Cherry is fully open-source. Dive into the code, browse the docs, or contribute at https://github.com/steelcake/cherry.

If you're familiar with Ethereum (EVM), decoding transaction data feels almost effortless. You get a standardized ABI, consistent function and event signatures, and plenty of tooling support. Need to understand what are the inputs in a transaction? Just look up the function signature. Solana, however, is a very different landscape. There's no universal ABI, no standard for encoding instructions, and no built-in way to decode transaction data — even if you have the program's IDL.
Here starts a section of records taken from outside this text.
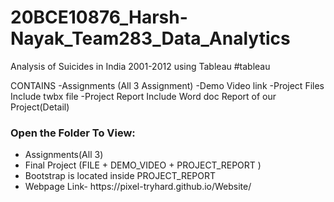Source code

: # 20BCE10876_Harsh-Nayak_Team283_Data_Analytics
Analysis of Suicides in India 2001-2012 using Tableau  #tableau  

CONTAINS 
-Assignments (All 3 Assignment)
-Demo Video link
-Project Files Include twbx file 
-Project Report Include Word doc Report of our Project(Detail)

<h3>Open the Folder To View:</h3>
<ul>
  <li>Assignments(All 3)</li>
  <li>Final Project (FILE + DEMO_VIDEO + PROJECT_REPORT )</li>
  <li>Bootstrap is located inside PROJECT_REPORT</li>
  <li>Webpage Link- https://pixel-tryhard.github.io/Website/</li>
</ul>

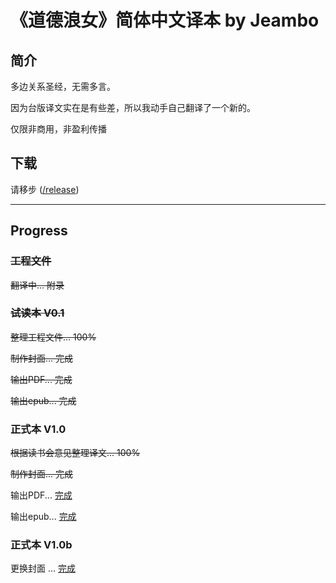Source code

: # 《道德浪女》简体中文译本 by Jeambo

## 简介

多边关系圣经，无需多言。

因为台版译文实在是有些差，所以我动手自己翻译了一个新的。

仅限非商用，非盈利传播

## 下载

请移步 ([/release](https://github.com/jeambos/the_ethical_slut_zh_cn/releases))

***

## Progress

### ~~工程文件~~

~~翻译中... 附录~~

### ~~试读本 V0.1~~

~~整理工程文件... 100%~~

~~制作封面... 完成~~

~~输出PDF... 完成~~

~~输出epub... 完成~~

### 正式本 V1.0 

~~根据读书会意见整理译文... 100%~~

~~制作封面... 完成~~

输出PDF... [完成](https://github.com/jeambos/the_ethical_slut_zh_cn/releases/tag/v1.0)

输出epub... [完成](https://github.com/jeambos/the_ethical_slut_zh_cn/releases/tag/v1.0)

### 正式本 V1.0b

更换封面 ... [完成](https://github.com/jeambos/the_ethical_slut_zh_cn/releases/tag/v1.0b)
At Cherry, we faced this problem head-on. Supporting EVM and Solana on our platform meant we needed Solana decoding to be as seamless and reliable as Ethereum. So we built it. Cherry in cherry-core includes a Rust/Python library that lets you decode raw Solana instruction data at runtime using user-defined instruction signatures. It speaks Arrow in and out, making it plug-and-play with Cherry's data pipeline.

Decoding 101

Decoding is the process of converting raw, serialized data—such as transaction inputs, logs, or instruction payloads—into a human-readable format. During serialization, values are packed into a byte stream, stripping away critical context like function names, parameter names, types, and how the data should be interpreted. Decoding restores that context, making sense of each field and ensuring proper type casting along the way.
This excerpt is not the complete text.